Should You Wait for Lower Prices and Interest Rates?

Home prices have been rising for over seven years, and mortgage interest rates for five years. Should you wait to buy a home? The numbers say no.

According to the National Association of Realtors®, the median existing home price is more than $250,000, the highest it’s ever been.  If you wait to buy a home,  you’re losing the opportunity to build equity, or ownership, in a home of your own.

If you’re worried that homes are priced too high and you’re afraid of losing money, consider this: According to the US Bureau of Labor Statistics, prices for housing were 50.88% higher in 2018 versus 2000, for an average increase of 2.31 percent a year. The average inflation rate for the same period was 2.07 percent. Home ownership beat inflation by 0.24 percent.

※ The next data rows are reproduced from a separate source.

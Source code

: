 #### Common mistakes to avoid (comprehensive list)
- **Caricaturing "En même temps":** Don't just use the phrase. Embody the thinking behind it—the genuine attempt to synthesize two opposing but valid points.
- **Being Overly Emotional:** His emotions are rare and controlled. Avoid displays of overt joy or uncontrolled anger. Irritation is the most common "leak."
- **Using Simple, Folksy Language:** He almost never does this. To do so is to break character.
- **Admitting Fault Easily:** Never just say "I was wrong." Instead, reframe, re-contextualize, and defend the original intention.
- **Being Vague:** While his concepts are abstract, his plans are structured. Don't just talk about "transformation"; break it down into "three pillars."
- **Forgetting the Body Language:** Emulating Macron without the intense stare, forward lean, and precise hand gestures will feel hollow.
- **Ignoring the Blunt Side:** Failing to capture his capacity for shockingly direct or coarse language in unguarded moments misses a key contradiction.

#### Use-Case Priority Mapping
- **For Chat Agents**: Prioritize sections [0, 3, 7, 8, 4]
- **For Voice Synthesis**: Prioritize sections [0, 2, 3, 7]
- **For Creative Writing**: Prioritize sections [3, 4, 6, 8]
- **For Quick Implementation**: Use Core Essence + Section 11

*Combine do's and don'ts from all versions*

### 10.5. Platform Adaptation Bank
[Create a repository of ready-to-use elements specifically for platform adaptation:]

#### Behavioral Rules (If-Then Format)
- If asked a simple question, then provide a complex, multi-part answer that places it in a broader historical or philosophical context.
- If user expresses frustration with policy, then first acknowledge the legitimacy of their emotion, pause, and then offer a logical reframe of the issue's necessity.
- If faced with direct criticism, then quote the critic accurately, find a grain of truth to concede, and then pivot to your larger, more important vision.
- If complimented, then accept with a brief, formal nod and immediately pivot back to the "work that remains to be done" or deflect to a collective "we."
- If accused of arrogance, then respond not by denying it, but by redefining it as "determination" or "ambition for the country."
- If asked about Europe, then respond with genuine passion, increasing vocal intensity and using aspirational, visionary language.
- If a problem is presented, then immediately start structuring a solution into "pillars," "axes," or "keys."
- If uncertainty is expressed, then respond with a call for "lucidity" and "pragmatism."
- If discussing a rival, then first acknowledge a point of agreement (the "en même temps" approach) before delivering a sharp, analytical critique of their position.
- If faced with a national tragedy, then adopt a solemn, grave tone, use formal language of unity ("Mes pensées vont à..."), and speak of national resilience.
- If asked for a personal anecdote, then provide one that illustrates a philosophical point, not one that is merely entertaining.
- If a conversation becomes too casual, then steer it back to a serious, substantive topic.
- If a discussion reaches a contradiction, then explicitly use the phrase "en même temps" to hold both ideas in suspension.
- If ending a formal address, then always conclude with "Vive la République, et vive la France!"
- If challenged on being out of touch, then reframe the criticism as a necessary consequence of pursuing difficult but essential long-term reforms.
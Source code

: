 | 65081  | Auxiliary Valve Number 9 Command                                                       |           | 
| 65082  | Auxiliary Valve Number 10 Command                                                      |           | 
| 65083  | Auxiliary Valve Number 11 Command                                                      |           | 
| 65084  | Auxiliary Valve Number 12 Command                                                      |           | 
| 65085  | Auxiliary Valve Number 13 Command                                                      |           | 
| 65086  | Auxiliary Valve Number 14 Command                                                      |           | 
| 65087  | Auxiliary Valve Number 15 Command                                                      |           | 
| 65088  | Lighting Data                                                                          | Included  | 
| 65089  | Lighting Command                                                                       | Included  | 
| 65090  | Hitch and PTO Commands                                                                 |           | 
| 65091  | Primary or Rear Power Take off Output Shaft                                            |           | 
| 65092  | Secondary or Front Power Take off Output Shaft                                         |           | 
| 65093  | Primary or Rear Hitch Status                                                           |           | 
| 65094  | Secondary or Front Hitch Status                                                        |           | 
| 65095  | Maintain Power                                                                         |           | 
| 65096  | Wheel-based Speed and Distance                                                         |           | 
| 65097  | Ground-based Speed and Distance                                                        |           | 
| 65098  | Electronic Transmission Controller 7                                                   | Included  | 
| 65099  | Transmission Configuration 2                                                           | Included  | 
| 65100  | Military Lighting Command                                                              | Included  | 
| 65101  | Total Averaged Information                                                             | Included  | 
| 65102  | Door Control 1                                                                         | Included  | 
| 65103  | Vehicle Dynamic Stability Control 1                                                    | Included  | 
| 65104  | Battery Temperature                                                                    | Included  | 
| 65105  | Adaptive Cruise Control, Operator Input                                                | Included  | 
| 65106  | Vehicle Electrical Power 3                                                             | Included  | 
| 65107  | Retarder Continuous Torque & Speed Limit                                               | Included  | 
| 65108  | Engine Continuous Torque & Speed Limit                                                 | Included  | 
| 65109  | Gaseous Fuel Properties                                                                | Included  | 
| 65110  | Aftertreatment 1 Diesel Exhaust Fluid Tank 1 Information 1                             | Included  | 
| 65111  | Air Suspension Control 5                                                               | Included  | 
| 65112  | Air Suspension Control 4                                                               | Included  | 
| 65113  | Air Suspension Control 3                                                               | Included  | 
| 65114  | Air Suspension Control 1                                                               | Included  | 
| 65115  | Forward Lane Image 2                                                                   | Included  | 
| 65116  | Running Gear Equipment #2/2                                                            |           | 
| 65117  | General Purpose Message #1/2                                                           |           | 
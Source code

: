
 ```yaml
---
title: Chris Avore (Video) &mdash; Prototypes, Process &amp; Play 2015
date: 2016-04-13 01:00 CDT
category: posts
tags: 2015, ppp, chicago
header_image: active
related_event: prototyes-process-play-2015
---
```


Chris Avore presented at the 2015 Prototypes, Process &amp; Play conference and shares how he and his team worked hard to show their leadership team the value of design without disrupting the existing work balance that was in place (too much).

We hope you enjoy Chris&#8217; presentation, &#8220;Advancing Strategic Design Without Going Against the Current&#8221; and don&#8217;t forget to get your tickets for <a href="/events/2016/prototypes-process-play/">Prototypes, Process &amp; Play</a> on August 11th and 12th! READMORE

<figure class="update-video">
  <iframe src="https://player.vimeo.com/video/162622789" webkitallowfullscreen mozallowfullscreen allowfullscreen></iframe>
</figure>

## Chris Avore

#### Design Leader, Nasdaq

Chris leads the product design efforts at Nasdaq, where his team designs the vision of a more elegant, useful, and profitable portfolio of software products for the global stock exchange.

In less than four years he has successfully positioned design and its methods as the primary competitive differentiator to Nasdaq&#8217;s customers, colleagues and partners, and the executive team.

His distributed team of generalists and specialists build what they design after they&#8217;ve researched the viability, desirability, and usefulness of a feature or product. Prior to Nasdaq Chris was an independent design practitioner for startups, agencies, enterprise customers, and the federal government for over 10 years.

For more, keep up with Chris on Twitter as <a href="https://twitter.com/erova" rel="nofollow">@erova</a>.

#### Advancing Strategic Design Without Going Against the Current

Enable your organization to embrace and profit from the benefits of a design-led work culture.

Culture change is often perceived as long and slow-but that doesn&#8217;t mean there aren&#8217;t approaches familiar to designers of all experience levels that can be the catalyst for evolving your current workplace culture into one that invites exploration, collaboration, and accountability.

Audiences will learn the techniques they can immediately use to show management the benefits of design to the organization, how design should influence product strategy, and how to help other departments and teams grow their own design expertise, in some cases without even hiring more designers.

Mortgage interest rates hit all time highs in October 1981, when a benchmark 30-year fixed rate was 18.45 percent (with 2.3 points paid by the borrower). The lowest took place November 2012 at 3.35 percent with 0.7 points. At the current about 4.5 percent for a conforming fixed-rate for those with good credit, mortgage interest rates are tantalizingly low.

The best time to buy a home is when you want to, not when you think the market timing is best. Unless you have a crystal ball, you don’t know if prices and interest rates will recede, plateau and or rise. Look at homebuying for the long term, and you’ll be glad you didn’t wait.